Prediction: Murphy will win re-election
There. I said it. I was the first one, but probably not the last.
It's not far-fetched. Dennis Kucinich, formerly known as the mayor who ran Cleveland into a fiscal crisis in the 1970s, is now known as the vegan presidential candidate. Granted, he barely registers in the field of Democrats -- in a recent poll he had just 2 percent.
Given the Newsweek poll's margin of era of plus or minus 3 percent, it means that I am now in a statistical dead heat for the Democratic presidential nomination with Kucinich. And I'm not even running for the Democratic nomination.
Still, if someone who forged Cleveland's "Mistake By The Lake" moniker can dust off his political career and run for president, what's to stop Murphy from making a serious run for mayor not even three years after he ran Pittsburgh into the ground?
Despite last week's suburbanites-are-racists comments and a censure by City Council, Murphy acts like he's on the verge of running for a fourth term. City Council censured the mayor for "neglecting his duty" when he submitted a budget that contains a $42 million deficit.
Local law requires the mayor to submit a balanced budget. Was Murphy being an absent-minded bone head, or was he being politically savvy?
As one City Council insider pointed out last week, submitting an unbalanced budget puts the burden on council and takes it off the Mayor's Office. When residents begin to complain that services are being cut and taxes are going up, Murphy can blame it squarely on City Council and argue that he was working for more state funding.
Certainly such political wrangling will be long forgotten by the Democratic primary in May 2005. But what might not be forgotten is if Murphy is successful in "saving" the city by getting slot machines legalized, pumping a whole new stream of revenues into Pittsburgh.
State Rep.
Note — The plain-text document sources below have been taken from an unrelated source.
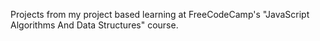 Projects from my project based learning at FreeCodeCamp's "JavaScript Algorithms And Data Structures" course.

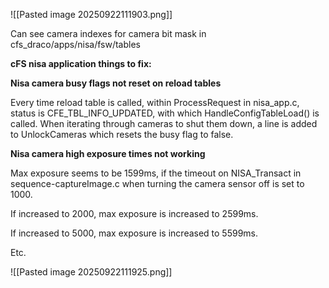 ![[Pasted image 20250922111903.png]]

Can see camera indexes for camera bit mask in cfs_draco/apps/nisa/fsw/tables

**cFS nisa application things to fix:**

**Nisa camera busy flags not reset on reload tables**

Every time reload table is called, within ProcessRequest in nisa_app.c, status is CFE_TBL_INFO_UPDATED, with which HandleConfigTableLoad() is called. When iterating through cameras to shut them down, a line is added to UnlockCameras which resets the busy flag to false.

**Nisa camera high exposure times not working**

Max exposure seems to be 1599ms, if the timeout on NISA_Transact in sequence-captureImage.c when turning the camera sensor off is set to 1000.

If increased to 2000, max exposure is increased to 2599ms.

If increased to 5000, max exposure is increased to 5599ms.

Etc.

![[Pasted image 20250922111925.png]]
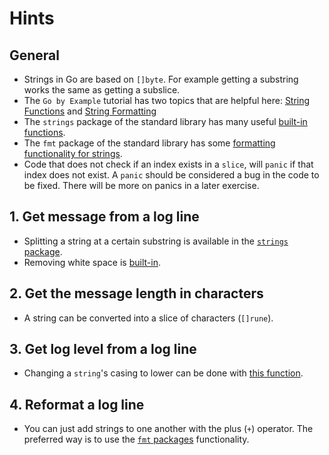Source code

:# Hints

## General

- Strings in Go are based on `[]byte`. For example getting a substring works the same as getting a subslice.
- The `Go by Example` tutorial has two topics that are helpful here: [String Functions][string-functions] and [String Formatting][string-formatting]
- The `strings` package of the standard library has many useful [built-in functions][strings-package].
- The `fmt` package of the standard library has some [formatting functionality for strings][fmt-package].
- Code that does not check if an index exists in a `slice`, will `panic` if that index does not exist.
  A `panic` should be considered a bug in the code to be fixed. There will be more on panics in a later exercise.

## 1. Get message from a log line

- Splitting a string at a certain substring is available in the [`strings` package][split-function].
- Removing white space is [built-in][trimspace-function].

## 2. Get the message length in characters

- A string can be converted into a slice of characters (`[]rune`).

## 3. Get log level from a log line

- Changing a `string`'s casing to lower can be done with [this function][lowercase-function].

## 4. Reformat a log line

- You can just add strings to one another with the plus (`+`) operator. The preferred way is to use the [`fmt` packages][sprintf-function] functionality.

[strings-package]: https://golang.org/pkg/strings/
[string-functions]: https://gobyexample.com/string-functions
[string-formatting]: https://gobyexample.com/string-formatting
[fmt-package]: https://golang.org/pkg/fmt/
[split-function]: https://golang.org/pkg/strings/#Split
[trimspace-function]: https://golang.org/pkg/strings/#TrimSpace
[lowercase-function]: https://golang.org/pkg/strings/#ToLower
[sprintf-function]: https://golang.org/pkg/fmt/#Sprintf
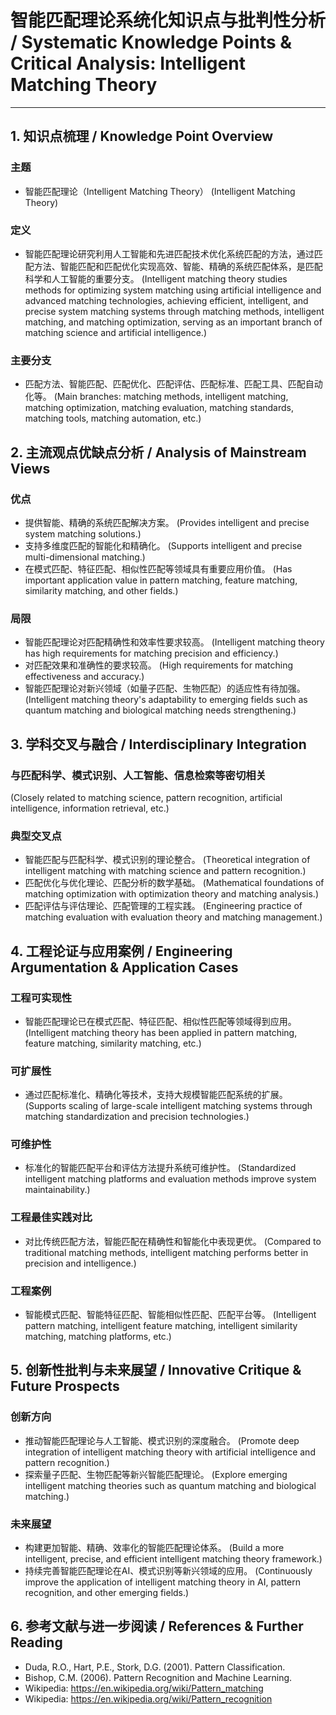 # 智能匹配理论系统化知识点与批判性分析 / Systematic Knowledge Points & Critical Analysis: Intelligent Matching Theory

---

## 1. 知识点梳理 / Knowledge Point Overview

### 主题

- 智能匹配理论（Intelligent Matching Theory）
  (Intelligent Matching Theory)

### 定义

- 智能匹配理论研究利用人工智能和先进匹配技术优化系统匹配的方法，通过匹配方法、智能匹配和匹配优化实现高效、智能、精确的系统匹配体系，是匹配科学和人工智能的重要分支。
  (Intelligent matching theory studies methods for optimizing system matching using artificial intelligence and advanced matching technologies, achieving efficient, intelligent, and precise system matching systems through matching methods, intelligent matching, and matching optimization, serving as an important branch of matching science and artificial intelligence.)

### 主要分支

- 匹配方法、智能匹配、匹配优化、匹配评估、匹配标准、匹配工具、匹配自动化等。
  (Main branches: matching methods, intelligent matching, matching optimization, matching evaluation, matching standards, matching tools, matching automation, etc.)

## 2. 主流观点优缺点分析 / Analysis of Mainstream Views

### 优点

- 提供智能、精确的系统匹配解决方案。
  (Provides intelligent and precise system matching solutions.)
- 支持多维度匹配的智能化和精确化。
  (Supports intelligent and precise multi-dimensional matching.)
- 在模式匹配、特征匹配、相似性匹配等领域具有重要应用价值。
  (Has important application value in pattern matching, feature matching, similarity matching, and other fields.)

### 局限

- 智能匹配理论对匹配精确性和效率性要求较高。
  (Intelligent matching theory has high requirements for matching precision and efficiency.)
- 对匹配效果和准确性的要求较高。
  (High requirements for matching effectiveness and accuracy.)
- 智能匹配理论对新兴领域（如量子匹配、生物匹配）的适应性有待加强。
  (Intelligent matching theory's adaptability to emerging fields such as quantum matching and biological matching needs strengthening.)

## 3. 学科交叉与融合 / Interdisciplinary Integration

### 与匹配科学、模式识别、人工智能、信息检索等密切相关

  (Closely related to matching science, pattern recognition, artificial intelligence, information retrieval, etc.)

### 典型交叉点

- 智能匹配与匹配科学、模式识别的理论整合。
  (Theoretical integration of intelligent matching with matching science and pattern recognition.)
- 匹配优化与优化理论、匹配分析的数学基础。
  (Mathematical foundations of matching optimization with optimization theory and matching analysis.)
- 匹配评估与评估理论、匹配管理的工程实践。
  (Engineering practice of matching evaluation with evaluation theory and matching management.)

## 4. 工程论证与应用案例 / Engineering Argumentation & Application Cases

### 工程可实现性

- 智能匹配理论已在模式匹配、特征匹配、相似性匹配等领域得到应用。
  (Intelligent matching theory has been applied in pattern matching, feature matching, similarity matching, etc.)

### 可扩展性

- 通过匹配标准化、精确化等技术，支持大规模智能匹配系统的扩展。
  (Supports scaling of large-scale intelligent matching systems through matching standardization and precision technologies.)

### 可维护性

- 标准化的智能匹配平台和评估方法提升系统可维护性。
  (Standardized intelligent matching platforms and evaluation methods improve system maintainability.)

### 工程最佳实践对比

- 对比传统匹配方法，智能匹配在精确性和智能化中表现更优。
  (Compared to traditional matching methods, intelligent matching performs better in precision and intelligence.)

### 工程案例

- 智能模式匹配、智能特征匹配、智能相似性匹配、匹配平台等。
  (Intelligent pattern matching, intelligent feature matching, intelligent similarity matching, matching platforms, etc.)

## 5. 创新性批判与未来展望 / Innovative Critique & Future Prospects

### 创新方向

- 推动智能匹配理论与人工智能、模式识别的深度融合。
  (Promote deep integration of intelligent matching theory with artificial intelligence and pattern recognition.)
- 探索量子匹配、生物匹配等新兴智能匹配理论。
  (Explore emerging intelligent matching theories such as quantum matching and biological matching.)

### 未来展望

- 构建更加智能、精确、效率化的智能匹配理论体系。
  (Build a more intelligent, precise, and efficient intelligent matching theory framework.)
- 持续完善智能匹配理论在AI、模式识别等新兴领域的应用。
  (Continuously improve the application of intelligent matching theory in AI, pattern recognition, and other emerging fields.)

## 6. 参考文献与进一步阅读 / References & Further Reading

- Duda, R.O., Hart, P.E., Stork, D.G. (2001). Pattern Classification.
- Bishop, C.M. (2006). Pattern Recognition and Machine Learning.
- Wikipedia: <https://en.wikipedia.org/wiki/Pattern_matching>
- Wikipedia: <https://en.wikipedia.org/wiki/Pattern_recognition>
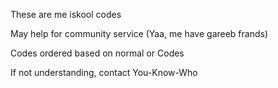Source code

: These are me iskool codes

May help for community service (Yaa, me have gareeb frands)

Codes ordered based on normal or Codes

If not understanding, contact You-Know-Who
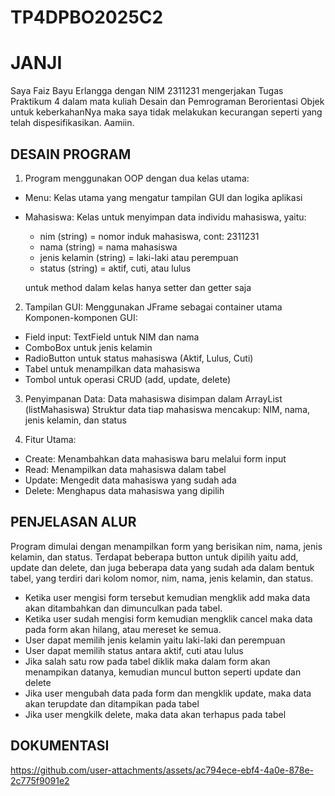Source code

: # TP4DPBO2025C2

# JANJI
Saya Faiz Bayu Erlangga dengan NIM 2311231 mengerjakan Tugas Praktikum 4 dalam mata kuliah Desain dan Pemrograman Berorientasi Objek untuk keberkahanNya maka saya tidak melakukan kecurangan seperti yang telah dispesifikasikan. Aamiin.

## DESAIN PROGRAM
1. Program menggunakan OOP dengan dua kelas utama:
- Menu: Kelas utama yang mengatur tampilan GUI dan logika aplikasi
- Mahasiswa: Kelas untuk menyimpan data individu mahasiswa, yaitu:
  - nim (string) = nomor induk mahasiswa, cont: 2311231
  - nama (string) = nama mahasiswa
  - jenis kelamin (string) = laki-laki atau perempuan
  - status (string) = aktif, cuti, atau lulus

  untuk method dalam kelas hanya setter dan getter saja

2. Tampilan GUI:
Menggunakan JFrame sebagai container utama
Komponen-komponen GUI:
- Field input: TextField untuk NIM dan nama
- ComboBox untuk jenis kelamin
- RadioButton untuk status mahasiswa (Aktif, Lulus, Cuti)
- Tabel untuk menampilkan data mahasiswa
- Tombol untuk operasi CRUD (add, update, delete)

3. Penyimpanan Data:
Data mahasiswa disimpan dalam ArrayList (listMahasiswa)
Struktur data tiap mahasiswa mencakup: NIM, nama, jenis kelamin, dan status

4. Fitur Utama:
- Create: Menambahkan data mahasiswa baru melalui form input
- Read: Menampilkan data mahasiswa dalam tabel
- Update: Mengedit data mahasiswa yang sudah ada
- Delete: Menghapus data mahasiswa yang dipilih

## PENJELASAN ALUR
Program dimulai dengan menampilkan form yang berisikan nim, nama, jenis kelamin, dan status. Terdapat beberapa button untuk dipilih yaitu add, update dan delete, dan juga beberapa data yang sudah ada dalam bentuk tabel, yang terdiri dari kolom nomor, nim, nama, jenis kelamin, dan status.

- Ketika user mengisi form tersebut kemudian mengklik add maka data akan ditambahkan dan dimunculkan pada tabel.
- Ketika user sudah mengisi form kemudian mengklik cancel maka data pada form akan hilang, atau mereset ke semua.
- User dapat memilih jenis kelamin yaitu laki-laki dan perempuan
- User dapat memilih status antara aktif, cuti atau lulus
-  Jika salah satu row pada tabel diklik maka dalam form akan menampikan datanya, kemudian muncul button seperti update dan delete
-  Jika user mengubah data pada form dan mengklik update, maka data akan terupdate dan ditampikan pada tabel
-  Jika user mengkilk delete, maka data akan terhapus pada tabel


## DOKUMENTASI
https://github.com/user-attachments/assets/ac794ece-ebf4-4a0e-878e-2c775f9091e2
Dan Frankel and Prothonotary Michael Lamb, along with Councilmen William Peduto, Gene Ricciardi, and Sala Udin are on the long list of people who are rumored to be considering a run for mayor. With them and who knows who else crowding the ticket, it's not that far-fetched to think Murphy can take his incumbent's advantage and slot machine revenues and spin them into a fourth term.
Without the gambling revenue, Murphy remains a long shot. But look on the bright side: if he does remain Pittsburgh's mayor, at least he can't run for -- and potentially win -- a higher office.